From: Huang Ying <[email protected]>
total_swapcache_pages() may race with swapper_spaces[] allocation and
freeing. Previously, this is protected with a swapper_spaces[]
specific RCU mechanism. To simplify the logic/code complexity, it is
replaced with get/put_swap_device(). The code line number is reduced
too. Although not so important, the swapoff() performance improves
too because one synchronize_rcu() call during swapoff() is deleted.
Signed-off-by: "Huang, Ying" <[email protected]>
Cc: Hugh Dickins <[email protected]>
Cc: Paul E. McKenney <[email protected]>
Cc: Minchan Kim <[email protected]>
Cc: Johannes Weiner <[email protected]>
Cc: Tim Chen <[email protected]>
Cc: Mel Gorman <[email protected]>
Cc: Jérôme Glisse <[email protected]>
Cc: Michal Hocko <[email protected]>
Cc: Andrea Arcangeli <[email protected]>
Cc: Yang Shi <[email protected]>
Cc: David Rientjes <[email protected]>
Cc: Rik van Riel <[email protected]>
Cc: Jan Kara <[email protected]>
Cc: Dave Jiang <[email protected]>
Cc: Daniel Jordan <[email protected]>
Cc: Andrea Parri <[email protected]>
---
mm/swap_state.c | 28 ++++++++++------------------
1 file changed, 10 insertions(+), 18 deletions(-)
diff --git a/mm/swap_state.c b/mm/swap_state.c
index f509cdaa81b1..b84c58b572ca 100644
--- a/mm/swap_state.c
+++ b/mm/swap_state.c
@@ -73,23 +73,19 @@ unsigned long total_swapcache_pages(void)
unsigned int i, j, nr;
unsigned long ret = 0;
struct address_space *spaces;
+ struct swap_info_struct *si;
- rcu_read_lock();
for (i = 0; i < MAX_SWAPFILES; i++) {
- /*
- * The corresponding entries in nr_swapper_spaces and
- * swapper_spaces will be reused only after at least
- * one grace period.

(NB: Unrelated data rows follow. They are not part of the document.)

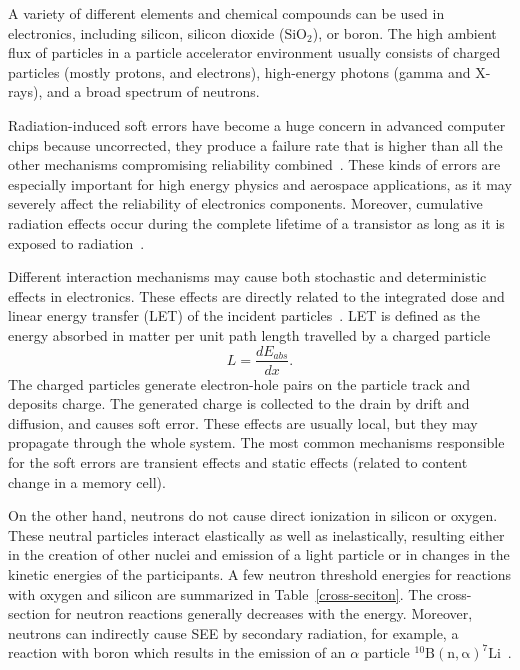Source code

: A variety of different elements and chemical compounds can be used in electronics, including silicon, silicon dioxide ($\mathrm{SiO}_{2}$), or boron. The high ambient flux of particles in a particle accelerator environment usually consists of charged particles (mostly protons, and electrons), high-energy photons (gamma and X-rays), and a broad spectrum of neutrons.

 Radiation-induced soft errors have become a huge concern in advanced computer chips because uncorrected, they produce a failure rate that is higher than all the other mechanisms compromising reliability combined~\cite{1545891}. These kinds of errors are especially important for high energy physics and aerospace applications, as it may severely affect the reliability of electronics components. Moreover, cumulative radiation effects occur during the complete lifetime of a transistor as long as it is exposed to radiation~\cite{RodriguezRodriguez2020}.

Different interaction mechanisms may cause both stochastic and deterministic effects in electronics. These effects are directly related to the integrated dose and linear energy transfer (\gls{LET}) of the incident particles~\cite{electronic_system_on_module}.  LET is defined as the energy absorbed in matter per unit path length travelled by a charged particle
\begin{equation}
    L = \frac{dE_{abs}}{dx}.
\end{equation}
The charged particles generate electron-hole pairs on the particle track and deposits charge. The generated charge is collected to the drain by drift and diffusion, and causes soft error. These effects are usually local, but they may propagate through the whole system. The most common mechanisms responsible for the soft errors are transient effects and static effects (related to content change in a memory cell). 

On the other hand, neutrons do not cause direct ionization in silicon or oxygen. These neutral particles interact elastically as well as inelastically, resulting either in the creation of other nuclei and emission of a light particle or in changes in the kinetic energies of the participants. A few neutron threshold energies for reactions with oxygen and silicon are summarized in Table~\ref{cross-seciton}. The cross-section for neutron reactions generally decreases with the energy. Moreover, neutrons can indirectly cause \gls{SEE} by secondary radiation, for example, a reaction with boron which results in the emission of an $\alpha$ particle $\mathrm{^{10}B(n,\alpha)^{7}Li}$~\cite{1545891,neutrons_energy,neutrons_energy_2}.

So it is impossible for them
- * belongs to different usage.
- */
- nr = nr_swapper_spaces[i];
- spaces = rcu_dereference(swapper_spaces[i]);
- if (!nr || !spaces)
+ /* Prevent swapoff to free swapper_spaces */
+ si = get_swap_device(swp_entry(i, 1));
+ if (!si)
continue;
+ nr = nr_swapper_spaces[i];
+ spaces = swapper_spaces[i];
for (j = 0; j < nr; j++)
ret += spaces[j].nrpages;
+ put_swap_device(si);
}
- rcu_read_unlock();
return ret;
}
@@ -611,20 +607,16 @@ int init_swap_address_space(unsigned int type, unsigned long nr_pages)
mapping_set_no_writeback_tags(space);
}
nr_swapper_spaces[type] = nr;
- rcu_assign_pointer(swapper_spaces[type], spaces);
+ swapper_spaces[type] = spaces;
return 0;
}
void exit_swap_address_space(unsigned int type)
{
- struct address_space *spaces;
-
- spaces = swapper_spaces[type];
+ kvfree(swapper_spaces[type]);
nr_swapper_spaces[type] = 0;
- rcu_assign_pointer(swapper_spaces[type], NULL);
- synchronize_rcu();
- kvfree(spaces);
+ swapper_spaces[type] = NULL;
}
static inline void swap_ra_clamp_pfn(struct vm_area_struct *vma,
--
2.20.1
On Mon, May 27, 2019 at 04:27:14PM +0800, Huang, Ying wrote:
> From: Huang Ying <[email protected]>
>
> total_swapcache_pages() may race with swapper_spaces[] allocation and
> freeing. Previously, this is protected with a swapper_spaces[]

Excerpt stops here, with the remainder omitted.